There are stories of those who’ve lived comfortably in the small house for a month, giving over their time to repairs and little improvements, making it a better place to live as they clean it and fix its broken pieces. Those who live there for so long often grow nervous, eventually. The house offers up pieces of itself, places which should not have been missed before, until no one can pretend that the house is anything but magic. Some tales of the house swear that doors appear behind fusty old blankets, leading into well-appointed rooms too large for the hut’s exterior, while others speak of finding an old well-stocked root cellar full of marvelously preserved supplies. These new spaces are never as decrepit, but still they exude a lingering age and neglect, as though they yearn for the care of a meticulous and indefatigable housekeeper. Most who live there for long enough to find those spaces lose their nerve, leaving the house as graciously as they can, swearing out loud to whatever spirits of the place may listen that they mean neither harm nor disrespect but simply must be on their way.
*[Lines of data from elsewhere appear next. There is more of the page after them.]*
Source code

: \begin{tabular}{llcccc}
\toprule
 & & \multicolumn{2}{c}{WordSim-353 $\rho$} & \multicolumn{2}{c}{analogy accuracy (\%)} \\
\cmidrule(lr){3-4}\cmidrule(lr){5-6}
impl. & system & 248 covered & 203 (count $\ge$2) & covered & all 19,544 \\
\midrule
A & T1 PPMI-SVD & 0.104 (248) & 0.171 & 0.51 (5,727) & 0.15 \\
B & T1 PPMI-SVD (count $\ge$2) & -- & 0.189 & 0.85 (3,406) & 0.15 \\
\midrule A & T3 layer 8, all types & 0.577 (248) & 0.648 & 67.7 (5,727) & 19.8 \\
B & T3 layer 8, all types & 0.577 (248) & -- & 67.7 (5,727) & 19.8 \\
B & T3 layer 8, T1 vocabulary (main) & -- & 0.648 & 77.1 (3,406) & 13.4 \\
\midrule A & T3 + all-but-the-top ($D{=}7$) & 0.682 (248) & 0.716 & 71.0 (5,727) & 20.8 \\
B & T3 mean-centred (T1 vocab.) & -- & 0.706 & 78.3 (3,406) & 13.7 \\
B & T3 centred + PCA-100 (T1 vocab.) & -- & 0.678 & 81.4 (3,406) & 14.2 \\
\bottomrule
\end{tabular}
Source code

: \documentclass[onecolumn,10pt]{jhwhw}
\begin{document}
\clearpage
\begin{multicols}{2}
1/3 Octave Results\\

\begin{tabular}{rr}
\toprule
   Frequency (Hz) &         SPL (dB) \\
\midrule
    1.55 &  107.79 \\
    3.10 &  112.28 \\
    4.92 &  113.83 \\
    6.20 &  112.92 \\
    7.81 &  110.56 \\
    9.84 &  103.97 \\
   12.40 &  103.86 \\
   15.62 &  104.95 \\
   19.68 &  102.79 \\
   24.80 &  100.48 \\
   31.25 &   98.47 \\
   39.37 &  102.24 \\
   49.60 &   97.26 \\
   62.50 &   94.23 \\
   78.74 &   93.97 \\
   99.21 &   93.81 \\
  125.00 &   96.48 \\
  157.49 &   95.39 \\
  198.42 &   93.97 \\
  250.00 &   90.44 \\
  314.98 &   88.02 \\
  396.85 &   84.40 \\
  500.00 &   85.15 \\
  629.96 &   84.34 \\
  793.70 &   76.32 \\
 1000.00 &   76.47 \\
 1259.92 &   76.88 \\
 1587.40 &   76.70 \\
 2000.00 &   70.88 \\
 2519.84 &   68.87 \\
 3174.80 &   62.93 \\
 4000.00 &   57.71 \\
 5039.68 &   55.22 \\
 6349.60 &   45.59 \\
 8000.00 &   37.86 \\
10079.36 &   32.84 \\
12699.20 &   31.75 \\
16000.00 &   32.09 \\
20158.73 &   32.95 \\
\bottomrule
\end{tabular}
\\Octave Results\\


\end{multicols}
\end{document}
Perhaps this is because people who are offered more by the house than they return, or who do harm to what they find, discover things going missing. Belongings they brought with them may vanish—and where once the house replaced such things with objects of higher quality and greater craft, now their things are simply gone. Rooms and passages they’d grown used to using may disappear, along with all their contents, only perhaps found again through diligent work and careful repairs.

There are horror stories shared by some, of people trapped inside the house. These ungrateful guests find their doors no longer lead outside, nor to anywhere else that makes sense. There are whispers of those who’ve fled through the house as though it were a vast mansion, but each chamber behind them disappears as soon as they’ve left it without even leaving a door… until the ungrateful guests themselves vanish without a trace, a small meal for the hungry house.

Of course, those stories couldn’t be true; no teller with first hand knowledge could have escaped to share them. But the little hut remains, lonely or hungry or both, shelter for weary travelers and wary prey, offering hospitality of some strange kind to any who show they’ll be good guests.